▸ WORK INSTRUCTIONS: Write the line that contains "Present: Name, Name, Name" and each one after it, word for word, ending with the final line of the data.

▸ DATA FOR PROCESSING:
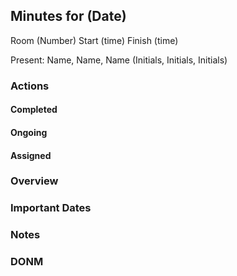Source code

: ## Minutes for (Date)
Room (Number) Start (time) Finish (time)

Present: Name, Name, Name (Initials, Initials, Initials)

### Actions
#### Completed

#### Ongoing

#### Assigned

### Overview

### Important Dates

### Notes

### DONM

▸ EXPECTED ANSWER:
Present: Name, Name, Name (Initials, Initials, Initials)

### Actions
#### Completed

#### Ongoing

#### Assigned

### Overview

### Important Dates

### Notes

### DONM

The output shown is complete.